Id. On May 12, 2008, plaintiffs Jones and Wealth Rescue Strategies, Inc. filed their original
complaint against the defendants in the United States District Court for the District of Arizona. Dkt.
2. After the action was transferred to the Southern District of Texas, this court ordered arbitration
of the dispute under the rules of the Financial Industry Regulatory Authority (“FINRA”). Dkts. 28,
44. Defendants then petitioned the FINRA director to set venue in Houston, Texas, and in March
2010 the director left the decision to the arbitral panel because the “issues raised by the parties
require factual determination.” Dkt. 48, Ex. A (letter from FINRA case administrator) at 1. The
arbitral panel ultimately denied defendants’ venue challenge. Dkt. 48 at 7–8.1
From July 23 through 26, 2012, the final arbitration hearing was held before a FINRA panel
in San Diego, California. Dkt. 48 at 2. Defendants called two live witnesses, Thompson and
Brownie Wheless, and produced fifteen affidavits from Texas customers, all of which were admitted.

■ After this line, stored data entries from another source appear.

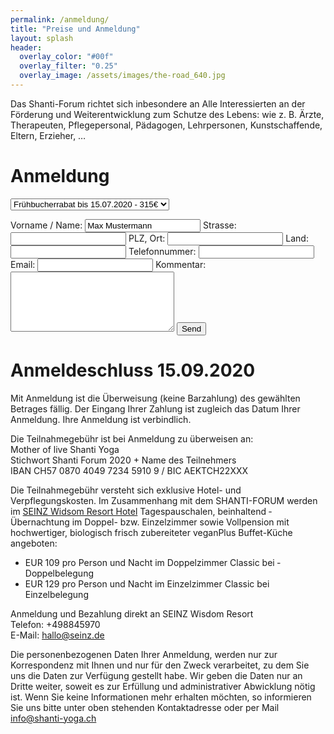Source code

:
 ```yaml
---
permalink: /anmeldung/
title: "Preise und Anmeldung"
layout: splash
header:
  overlay_color: "#00f"
  overlay_filter: "0.25"
  overlay_image: /assets/images/the-road_640.jpg
---
```

Das Shanti-Forum richtet sich inbesondere an Alle Interessierten an der Förderung und Weiterentwicklung zum Schutze des Lebens: wie z. B. Ärzte,
Therapeuten, Pflegepersonal, Pädagogen, Lehrpersonen,
Kunstschaffende, Eltern, Erzieher, …

# Anmeldung
<form action="https://formspree.io/meqrebjr" method="POST">
<p><select name="preis" size="1">
<option>Frühbucherrabat bis 15.07.2020 - 315€</option>
<option>Normalpreis bis 15.09.2020 - 345€</option>
</select></p>
  Vorname / Name: <input type="text" name="name" value="Max Mustermann">
  Strasse: <input type="text" name="strasse">
  PLZ, Ort: <input type="text" name="ort">
  Land: <input type="text" name="land">
  Telefonnummer: <input type="number" name="telefon">
  Email: <input type="email" name="_replyto">
  Kommentar: <textarea type="text" name="kommentar" rows="6" cols="30"></textarea>
  <input type="submit" value="Send" class="btn btn--primary">
</form>

# Anmeldeschluss 15.09.2020
Mit Anmeldung ist die Überweisung (keine Barzahlung) des gewählten Betrages fällig. Der Eingang Ihrer Zahlung ist zugleich das Datum Ihrer Anmeldung. Ihre Anmeldung ist verbindlich.

Die Teilnahmegebühr ist bei Anmeldung zu überweisen an:<br>
Mother of live Shanti Yoga<br>
Stichwort Shanti Forum 2020 + Name des Teilnehmers<br>
IBAN CH57 0870 4049 7234 5910 9 / BIC AEKTCH22XXX

Die Teilnahmegebühr versteht sich exklusive Hotel- und Verpflegungskosten. Im Zusammenhang mit dem SHANTI-FORUM werden im [SEINZ Widsom
Resort Hotel](https://www.seinz.de/) Tagespauschalen, beinhaltend ­Übernachtung im Doppel-
bzw. Einzelzimmer sowie Vollpension mit hochwertiger, biologisch frisch
zubereiteter veganPlus Buffet-Küche angeboten:
* EUR 109 pro Person und Nacht im Doppelzimmer Classic bei ­Doppelbelegung
* EUR 129 pro Person und Nacht im Einzelzimmer Classic bei Einzelbelegung

Anmeldung und Bezahlung direkt an SEINZ Wisdom Resort<br>
Telefon: +498845970<br>
E-Mail: hallo@seinz.de

Die personenbezogenen Daten Ihrer Anmeldung, werden nur zur
Korrespondenz mit Ihnen und nur für den Zweck verarbeitet, zu dem Sie uns die Daten zur Verfügung gestellt habe. Wir geben die Daten nur an Dritte weiter, soweit es zur Erfüllung und administrativer Abwicklung nötig ist. Wenn Sie keine Informationen mehr erhalten möchten, so informieren Sie uns bitte unter oben stehenden Kontaktadresse oder per Mail info@shanti-yoga.ch
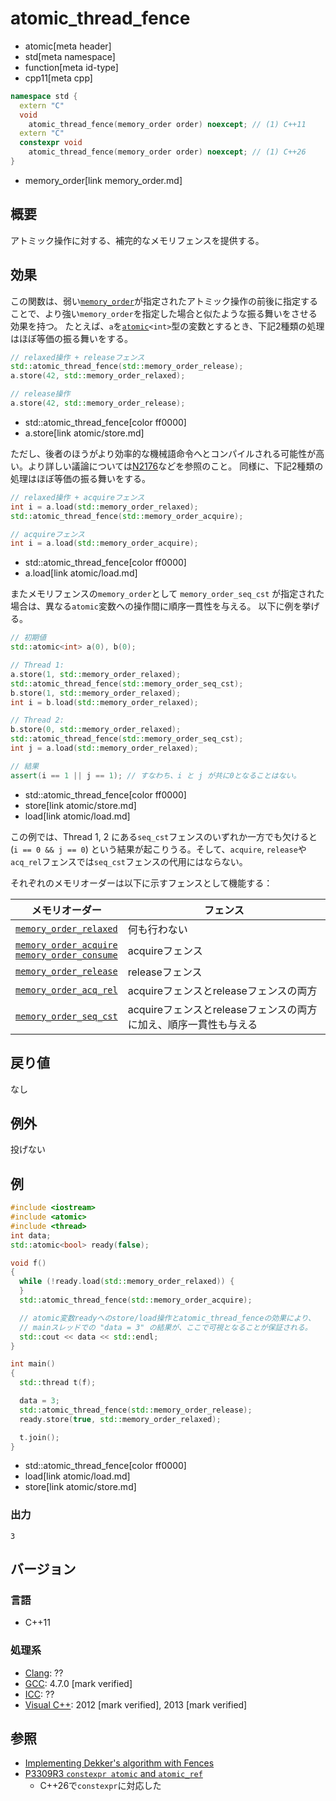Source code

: # atomic_thread_fence
* atomic[meta header]
* std[meta namespace]
* function[meta id-type]
* cpp11[meta cpp]

```cpp
namespace std {
  extern "C"
  void
    atomic_thread_fence(memory_order order) noexcept; // (1) C++11
  extern "C"
  constexpr void
    atomic_thread_fence(memory_order order) noexcept; // (1) C++26
}
```
* memory_order[link memory_order.md]

## 概要
アトミック操作に対する、補完的なメモリフェンスを提供する。


## 効果
この関数は、弱い[`memory_order`](memory_order.md)が指定されたアトミック操作の前後に指定することで、より強い`memory_order`を指定した場合と似たような振る舞いをさせる効果を持つ。
たとえば、`a`を[`atomic`](atomic.md)`<int>`型の変数とするとき、下記2種類の処理はほぼ等価の振る舞いをする。

```cpp
// relaxed操作 + releaseフェンス
std::atomic_thread_fence(std::memory_order_release);
a.store(42, std::memory_order_relaxed);

// release操作
a.store(42, std::memory_order_release);
```
* std::atomic_thread_fence[color ff0000]
* a.store[link atomic/store.md]

ただし、後者のほうがより効率的な機械語命令へとコンパイルされる可能性が高い。より詳しい議論については[N2176](http://www.open-std.org/jtc1/sc22/wg21/docs/papers/2007/n2176.html#integrated)などを参照のこと。
同様に、下記2種類の処理はほぼ等価の振る舞いをする。

```cpp
// relaxed操作 + acquireフェンス
int i = a.load(std::memory_order_relaxed);
std::atomic_thread_fence(std::memory_order_acquire);

// acquireフェンス
int i = a.load(std::memory_order_acquire);
```
* std::atomic_thread_fence[color ff0000]
* a.load[link atomic/load.md]

またメモリフェンスの`memory_order`として `memory_order_seq_cst` が指定された場合は、異なる`atomic`変数への操作間に順序一貫性を与える。
以下に例を挙げる。

```cpp
// 初期値
std::atomic<int> a(0), b(0);

// Thread 1:
a.store(1, std::memory_order_relaxed);
std::atomic_thread_fence(std::memory_order_seq_cst);
b.store(1, std::memory_order_relaxed);
int i = b.load(std::memory_order_relaxed);

// Thread 2:
b.store(0, std::memory_order_relaxed);
std::atomic_thread_fence(std::memory_order_seq_cst);
int j = a.load(std::memory_order_relaxed);

// 結果
assert(i == 1 || j == 1); // すなわち、i と j が共に0となることはない。
```
* std::atomic_thread_fence[color ff0000]
* store[link atomic/store.md]
* load[link atomic/load.md]

この例では、Thread 1, 2 にある`seq_cst`フェンスのいずれか一方でも欠けると (`i == 0 && j == 0`) という結果が起こりうる。そして、`acquire`, `release`や`acq_rel`フェンスでは`seq_cst`フェンスの代用にはならない。

それぞれのメモリオーダーは以下に示すフェンスとして機能する：

| メモリオーダー | フェンス |
|---------------------------------------------|------------------------------------------------------------------|
| [`memory_order_relaxed`](memory_order.md) | 何も行わない |
| [`memory_order_acquire`](memory_order.md)<br/>[`memory_order_consume`](/reference/atomic/memory_order.md) | acquireフェンス |
| [`memory_order_release`](memory_order.md) | releaseフェンス |
| [`memory_order_acq_rel`](memory_order.md) | acquireフェンスとreleaseフェンスの両方 |
| [`memory_order_seq_cst`](memory_order.md) | acquireフェンスとreleaseフェンスの両方に加え、順序一貫性も与える |


## 戻り値
なし


## 例外
投げない


## 例
```cpp example
#include <iostream>
#include <atomic>
#include <thread>
int data;
std::atomic<bool> ready(false);

void f()
{
  while (!ready.load(std::memory_order_relaxed)) {
  }
  std::atomic_thread_fence(std::memory_order_acquire);

  // atomic変数readyへのstore/load操作とatomic_thread_fenceの効果により、
  // mainスレッドでの "data = 3" の結果が、ここで可視となることが保証される。
  std::cout << data << std::endl;
}

int main()
{
  std::thread t(f);

  data = 3;
  std::atomic_thread_fence(std::memory_order_release);
  ready.store(true, std::memory_order_relaxed);

  t.join();
}
```
* std::atomic_thread_fence[color ff0000]
* load[link atomic/load.md]
* store[link atomic/store.md]

### 出力
```
3
```

## バージョン
### 言語
- C++11

### 処理系
- [Clang](/implementation.md#clang): ??
- [GCC](/implementation.md#gcc): 4.7.0 [mark verified]
- [ICC](/implementation.md#icc): ??
- [Visual C++](/implementation.md#visual_cpp): 2012 [mark verified], 2013 [mark verified]


## 参照
- [Implementing Dekker's algorithm with Fences](https://www.justsoftwaresolutions.co.uk/threading/implementing_dekkers_algorithm_with_fences.html)
- [P3309R3 `constexpr atomic` and `atomic_ref`](https://open-std.org/jtc1/sc22/wg21/docs/papers/2024/p3309r3.html)
    - C++26で`constexpr`に対応した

Dkt. 50 at 3; Dkt. 48 at 8. Two customers testified telephonically in support of their affidavits. Dkt.
48 at 8 n.4.2 Defendants also introduced 150 exhibits and rested. Dkt. 50 at 3. After considering
the pleadings, testimony, and evidence presented at the hearing, the panel decided that Thompson
was solely liable to Jones for $100,000. Dkt. 48, Ex. B (arbitral award) at 3. All other claims and
counterclaims were denied in their entirety. Id. at 3–4.
In September 2012, Thompson filed an application to vacate the arbitration award in this
court, arguing that the panel’s erroneous failure to transfer venue substantially prejudiced his right
to present evidence and cross-examine witnesses. Dkt. 48 at 5. Plaintiffs respond that Thompson
and the other defendants suffered no prejudice from the adverse venue decision, as they had the
opportunity to present all of their witnesses’ testimony, either live or by deposition, and instead
chose to file fifteen affidavits and call five witnesses, three of whom appeared by phone. Dkt. 50
at 6–7. The matter is now ripe for decision.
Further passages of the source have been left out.